Yes. Inevitably, if you get to the end of the year and you have a strong surge in the business as we did, in the end of the year, particularly in the items where that drives some of the bonus pools, we'll have some catch-up in the fourth quarter. It won't happen every year. But every year that ends strongly, that can happen in the fourth quarter.

Operator

Operator

Our next question comes from the line of Nigel Dally with Morgan Stanley.

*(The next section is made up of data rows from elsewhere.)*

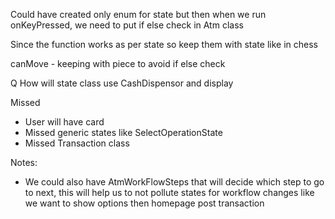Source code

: Could have created only enum for state but then
when we run onKeyPressed, we need to put if else check in 
Atm class 

Since the function works as per state so keep them with state
like in chess

canMove - keeping with piece to avoid if else check


Q How will state class use CashDispensor and display


 Missed
 - User will have card
 - Missed generic states like SelectOperationState
 - Missed Transaction class


Notes:
- We could also have AtmWorkFlowSteps that will decide which step to go to next, this will help us to
    not pollute states for workflow changes like we want to show options then homepage post transaction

Nigel Dally - Morgan Stanley

Analyst · Nigel Dally with Morgan Stanley

So if market conditions today are a lot better than when you shared guidance, I know you're not going to update your guidance or view them, so it is an accretion. Is it possible to revise them a bit at APS sensitivity, market conditions, and for example, how does that 10% change in the equity market impacted core EPS? Second, with the Retirement outflows, I understand that sales can be lumpy, but also it just can give you that how competition has changed in that business as well.

Mark Grier

Analyst · Nigel Dally with Morgan Stanley

Nigel, it's Mark. I appreciate your sensitivity early in the question to our reluctance to update guidance based on the policy that we've established. And that applies to also talking about some of the very complex and non-linear kind of sensitivities that you asked about. So we will not be addressing those kinds of line item sensitivities. And I'll ask Bernard to comment on the Retirement business.

Bernard Winograd

Analyst · Nigel Dally with Morgan Stanley

I think that the lumpiness in the fourth quarter is just that. But I would also say that in general, what's going on in that business that's relevant to the top line is we are seeing improvements in consumer or, if you will, beneficiary behavior, people saving more again. And we are beginning to see a meaningful trend towards increased company matches, the end of the suspensions of company matches and things of that kind. The pipeline is still quite thin. I don't think that the competitive environment against others is really driving what's going on there.

Operator

Operator

Our next question comes from the line of Andrew Kligerman with UBS.

Andrew Kligerman - UBS Investment Bank

Analyst · Andrew Kligerman with UBS

A few questions. First, with regard to the Star/Edison transaction, I think the last time you did give any sort of guidance around the earnings impact was early November. And of course, interest rates have come up a fair amount since that time. So I guess you don't want to give guidance, that's clear. But what was the unrealized gain in Star/Ed's investment portfolio at the time of the last time you gave guidance? And where is that unrealized gain now? And I'll try to do the work myself in terms of figuring out what the improvement is since interest rates have risen quite a bit since then?

Mark Grier

Analyst · Andrew Kligerman with UBS

Andrew, I get to respond to your question as I think was the case last quarter, you're on your own. We're not going to update you on realized gain on the Star/Edison portfolio.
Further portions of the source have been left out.